[Opening RECORDS PROVIDED section]

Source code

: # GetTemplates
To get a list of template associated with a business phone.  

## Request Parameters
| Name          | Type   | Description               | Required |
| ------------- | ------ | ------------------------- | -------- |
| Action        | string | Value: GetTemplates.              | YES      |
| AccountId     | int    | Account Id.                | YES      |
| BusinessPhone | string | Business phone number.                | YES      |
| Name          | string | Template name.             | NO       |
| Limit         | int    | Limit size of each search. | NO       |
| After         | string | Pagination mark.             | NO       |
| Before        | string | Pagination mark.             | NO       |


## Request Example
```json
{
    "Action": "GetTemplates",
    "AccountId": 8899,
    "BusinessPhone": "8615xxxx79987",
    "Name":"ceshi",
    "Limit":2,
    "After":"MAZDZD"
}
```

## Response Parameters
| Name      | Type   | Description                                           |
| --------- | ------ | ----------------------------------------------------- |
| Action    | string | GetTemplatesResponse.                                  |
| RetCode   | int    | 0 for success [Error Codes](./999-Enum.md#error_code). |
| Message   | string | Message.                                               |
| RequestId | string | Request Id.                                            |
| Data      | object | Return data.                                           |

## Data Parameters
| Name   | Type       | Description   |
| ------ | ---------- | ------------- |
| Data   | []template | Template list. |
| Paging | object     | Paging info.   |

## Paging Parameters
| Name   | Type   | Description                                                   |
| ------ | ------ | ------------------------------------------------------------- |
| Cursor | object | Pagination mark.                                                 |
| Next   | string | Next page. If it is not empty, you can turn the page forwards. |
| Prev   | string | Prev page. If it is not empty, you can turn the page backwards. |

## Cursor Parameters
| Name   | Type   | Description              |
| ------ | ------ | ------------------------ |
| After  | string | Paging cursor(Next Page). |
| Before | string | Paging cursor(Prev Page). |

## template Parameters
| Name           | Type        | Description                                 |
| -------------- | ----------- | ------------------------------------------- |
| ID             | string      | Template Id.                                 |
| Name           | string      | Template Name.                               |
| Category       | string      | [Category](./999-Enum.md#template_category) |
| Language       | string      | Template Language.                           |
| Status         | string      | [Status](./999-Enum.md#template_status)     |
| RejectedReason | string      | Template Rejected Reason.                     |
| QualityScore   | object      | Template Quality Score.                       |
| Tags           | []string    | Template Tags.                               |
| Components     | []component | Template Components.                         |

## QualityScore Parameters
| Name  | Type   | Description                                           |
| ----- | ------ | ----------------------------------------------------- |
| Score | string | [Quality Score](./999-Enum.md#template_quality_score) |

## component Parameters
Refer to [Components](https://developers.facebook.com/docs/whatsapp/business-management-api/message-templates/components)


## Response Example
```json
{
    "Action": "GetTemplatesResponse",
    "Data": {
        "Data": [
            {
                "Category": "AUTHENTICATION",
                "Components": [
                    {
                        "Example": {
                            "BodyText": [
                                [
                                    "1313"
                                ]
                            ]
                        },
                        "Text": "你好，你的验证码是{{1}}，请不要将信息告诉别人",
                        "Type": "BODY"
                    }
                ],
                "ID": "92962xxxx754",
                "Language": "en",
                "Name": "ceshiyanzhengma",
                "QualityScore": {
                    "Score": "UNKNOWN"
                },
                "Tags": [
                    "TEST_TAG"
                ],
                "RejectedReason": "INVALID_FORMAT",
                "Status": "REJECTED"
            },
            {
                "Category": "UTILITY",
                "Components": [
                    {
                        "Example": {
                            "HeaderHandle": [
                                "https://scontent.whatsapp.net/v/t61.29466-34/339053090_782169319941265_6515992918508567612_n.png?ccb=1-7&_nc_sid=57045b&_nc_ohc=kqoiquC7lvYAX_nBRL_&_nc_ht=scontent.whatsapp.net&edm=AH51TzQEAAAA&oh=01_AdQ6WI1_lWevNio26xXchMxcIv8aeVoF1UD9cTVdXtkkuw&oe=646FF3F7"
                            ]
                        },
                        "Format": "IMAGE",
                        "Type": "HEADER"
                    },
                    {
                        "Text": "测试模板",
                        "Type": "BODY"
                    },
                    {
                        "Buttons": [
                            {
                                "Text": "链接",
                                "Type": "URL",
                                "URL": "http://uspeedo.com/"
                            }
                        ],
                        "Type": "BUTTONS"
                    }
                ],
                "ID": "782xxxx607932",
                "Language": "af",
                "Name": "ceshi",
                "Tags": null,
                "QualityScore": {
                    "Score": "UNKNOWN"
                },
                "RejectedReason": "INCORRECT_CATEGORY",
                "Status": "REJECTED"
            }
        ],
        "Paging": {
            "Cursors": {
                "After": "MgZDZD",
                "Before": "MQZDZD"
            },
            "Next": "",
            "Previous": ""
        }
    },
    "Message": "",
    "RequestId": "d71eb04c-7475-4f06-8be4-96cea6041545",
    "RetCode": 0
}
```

[Closing RECORDS PROVIDED section]

Print the records verbatim, stopping after the "[Error Codes](./999-Enum.md#error_code). |" line.

SOLUTION TO THE EXERCISE »
Source code

: # GetTemplates
To get a list of template associated with a business phone.  

## Request Parameters
| Name          | Type   | Description               | Required |
| ------------- | ------ | ------------------------- | -------- |
| Action        | string | Value: GetTemplates.              | YES      |
| AccountId     | int    | Account Id.                | YES      |
| BusinessPhone | string | Business phone number.                | YES      |
| Name          | string | Template name.             | NO       |
| Limit         | int    | Limit size of each search. | NO       |
| After         | string | Pagination mark.             | NO       |
| Before        | string | Pagination mark.             | NO       |


## Request Example
```json
{
    "Action": "GetTemplates",
    "AccountId": 8899,
    "BusinessPhone": "8615xxxx79987",
    "Name":"ceshi",
    "Limit":2,
    "After":"MAZDZD"
}
```

## Response Parameters
| Name      | Type   | Description                                           |
| --------- | ------ | ----------------------------------------------------- |
| Action    | string | GetTemplatesResponse.                                  |
| RetCode   | int    | 0 for success [Error Codes](./999-Enum.md#error_code). |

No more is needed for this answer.